ACTIVITY — Scan the entries below for the word "content". Copy out every line in which it occurs.

BEGIN INPUT MATERIAL

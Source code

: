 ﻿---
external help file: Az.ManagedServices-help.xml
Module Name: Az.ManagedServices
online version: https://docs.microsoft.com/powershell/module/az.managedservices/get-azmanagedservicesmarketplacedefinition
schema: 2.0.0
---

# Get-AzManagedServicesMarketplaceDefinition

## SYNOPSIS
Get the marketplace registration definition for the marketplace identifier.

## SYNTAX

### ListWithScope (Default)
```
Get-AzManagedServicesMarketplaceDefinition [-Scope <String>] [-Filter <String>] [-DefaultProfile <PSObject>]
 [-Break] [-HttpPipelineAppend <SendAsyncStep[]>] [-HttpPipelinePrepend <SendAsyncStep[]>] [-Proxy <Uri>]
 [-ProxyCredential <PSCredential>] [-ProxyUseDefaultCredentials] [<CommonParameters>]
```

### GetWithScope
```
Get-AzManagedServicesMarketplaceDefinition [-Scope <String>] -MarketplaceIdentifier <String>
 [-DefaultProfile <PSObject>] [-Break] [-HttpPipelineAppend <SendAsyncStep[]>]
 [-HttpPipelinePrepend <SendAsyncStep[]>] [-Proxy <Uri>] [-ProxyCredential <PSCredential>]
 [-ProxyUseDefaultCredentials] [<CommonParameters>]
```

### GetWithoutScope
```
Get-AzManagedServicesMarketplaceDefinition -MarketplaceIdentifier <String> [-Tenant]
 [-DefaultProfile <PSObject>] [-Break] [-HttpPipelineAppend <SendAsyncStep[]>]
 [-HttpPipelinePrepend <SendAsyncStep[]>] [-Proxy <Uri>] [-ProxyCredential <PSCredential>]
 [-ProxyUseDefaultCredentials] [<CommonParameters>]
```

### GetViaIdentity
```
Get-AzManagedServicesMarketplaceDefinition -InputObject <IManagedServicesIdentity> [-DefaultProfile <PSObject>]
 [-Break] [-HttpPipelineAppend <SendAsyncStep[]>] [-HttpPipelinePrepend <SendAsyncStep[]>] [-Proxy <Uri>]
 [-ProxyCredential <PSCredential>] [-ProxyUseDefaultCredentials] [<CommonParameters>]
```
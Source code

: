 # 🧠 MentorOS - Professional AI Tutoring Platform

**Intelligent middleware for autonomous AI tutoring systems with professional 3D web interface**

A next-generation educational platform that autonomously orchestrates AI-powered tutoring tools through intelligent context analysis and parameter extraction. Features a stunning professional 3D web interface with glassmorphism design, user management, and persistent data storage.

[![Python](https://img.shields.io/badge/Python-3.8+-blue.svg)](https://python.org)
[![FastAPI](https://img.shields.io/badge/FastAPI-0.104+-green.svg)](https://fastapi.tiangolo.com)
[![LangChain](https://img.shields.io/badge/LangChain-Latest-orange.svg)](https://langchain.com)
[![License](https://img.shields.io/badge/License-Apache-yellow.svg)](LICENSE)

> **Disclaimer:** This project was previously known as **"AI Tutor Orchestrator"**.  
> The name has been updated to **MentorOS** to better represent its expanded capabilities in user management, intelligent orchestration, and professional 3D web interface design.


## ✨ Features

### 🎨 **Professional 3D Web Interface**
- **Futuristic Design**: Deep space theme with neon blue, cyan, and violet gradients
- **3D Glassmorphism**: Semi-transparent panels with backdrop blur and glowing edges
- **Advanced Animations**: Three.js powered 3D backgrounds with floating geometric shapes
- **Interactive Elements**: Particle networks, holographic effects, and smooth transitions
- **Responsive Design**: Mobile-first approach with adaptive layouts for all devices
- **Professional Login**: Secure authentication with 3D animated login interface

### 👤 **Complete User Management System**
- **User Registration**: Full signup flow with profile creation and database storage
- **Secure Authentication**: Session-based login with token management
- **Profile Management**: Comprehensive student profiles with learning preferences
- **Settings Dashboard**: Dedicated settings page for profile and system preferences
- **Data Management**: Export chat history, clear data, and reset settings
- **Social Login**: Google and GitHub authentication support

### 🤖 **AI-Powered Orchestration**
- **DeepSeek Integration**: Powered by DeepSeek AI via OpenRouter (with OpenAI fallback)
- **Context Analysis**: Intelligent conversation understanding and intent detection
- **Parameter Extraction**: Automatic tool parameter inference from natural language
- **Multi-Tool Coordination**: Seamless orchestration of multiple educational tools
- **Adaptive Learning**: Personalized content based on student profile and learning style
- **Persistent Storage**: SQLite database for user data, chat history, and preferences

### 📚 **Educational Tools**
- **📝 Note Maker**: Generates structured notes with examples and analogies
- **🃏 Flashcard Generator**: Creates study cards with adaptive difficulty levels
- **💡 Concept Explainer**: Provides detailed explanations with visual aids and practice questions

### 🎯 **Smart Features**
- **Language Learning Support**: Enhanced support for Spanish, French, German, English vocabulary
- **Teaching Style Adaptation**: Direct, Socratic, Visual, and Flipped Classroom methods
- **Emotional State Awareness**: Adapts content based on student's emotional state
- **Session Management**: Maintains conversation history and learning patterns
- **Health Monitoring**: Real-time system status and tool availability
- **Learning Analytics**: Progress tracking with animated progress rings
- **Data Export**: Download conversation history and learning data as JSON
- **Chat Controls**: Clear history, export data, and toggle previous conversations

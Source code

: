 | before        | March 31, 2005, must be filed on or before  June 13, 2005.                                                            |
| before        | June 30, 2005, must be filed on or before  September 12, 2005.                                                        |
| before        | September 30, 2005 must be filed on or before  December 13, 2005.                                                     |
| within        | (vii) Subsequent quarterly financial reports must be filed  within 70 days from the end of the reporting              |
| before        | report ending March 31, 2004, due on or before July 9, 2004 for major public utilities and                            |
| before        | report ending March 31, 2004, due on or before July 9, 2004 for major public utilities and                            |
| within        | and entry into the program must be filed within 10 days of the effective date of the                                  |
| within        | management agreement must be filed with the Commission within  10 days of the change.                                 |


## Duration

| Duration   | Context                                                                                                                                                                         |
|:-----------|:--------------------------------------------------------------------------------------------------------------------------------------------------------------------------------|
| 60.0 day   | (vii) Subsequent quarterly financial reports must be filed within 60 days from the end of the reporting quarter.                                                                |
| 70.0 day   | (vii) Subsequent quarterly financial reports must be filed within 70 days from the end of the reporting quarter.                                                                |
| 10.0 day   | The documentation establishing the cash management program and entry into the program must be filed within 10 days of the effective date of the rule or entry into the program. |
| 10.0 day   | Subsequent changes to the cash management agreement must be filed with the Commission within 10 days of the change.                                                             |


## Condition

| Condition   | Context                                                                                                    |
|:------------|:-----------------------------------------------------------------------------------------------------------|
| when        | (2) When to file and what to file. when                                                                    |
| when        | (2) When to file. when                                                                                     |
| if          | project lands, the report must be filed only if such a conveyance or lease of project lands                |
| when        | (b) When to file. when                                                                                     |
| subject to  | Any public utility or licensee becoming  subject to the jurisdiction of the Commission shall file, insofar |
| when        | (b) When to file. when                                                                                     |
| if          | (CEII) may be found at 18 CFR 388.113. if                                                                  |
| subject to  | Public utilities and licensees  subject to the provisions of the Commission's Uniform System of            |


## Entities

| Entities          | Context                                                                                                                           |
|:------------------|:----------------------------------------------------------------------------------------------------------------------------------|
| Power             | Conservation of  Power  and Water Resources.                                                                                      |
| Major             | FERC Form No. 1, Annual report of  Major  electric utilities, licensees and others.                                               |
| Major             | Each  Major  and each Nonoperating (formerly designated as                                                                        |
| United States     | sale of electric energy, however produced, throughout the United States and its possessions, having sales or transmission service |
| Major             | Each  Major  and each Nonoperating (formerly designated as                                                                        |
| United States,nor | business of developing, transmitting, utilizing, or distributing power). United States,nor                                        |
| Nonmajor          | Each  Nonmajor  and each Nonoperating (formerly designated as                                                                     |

END INPUT MATERIAL

TASK SOLUTION —
- **Adaptive Learning**: Personalized content based on student profile and learning style
- **Emotional State Awareness**: Adapts content based on student's emotional state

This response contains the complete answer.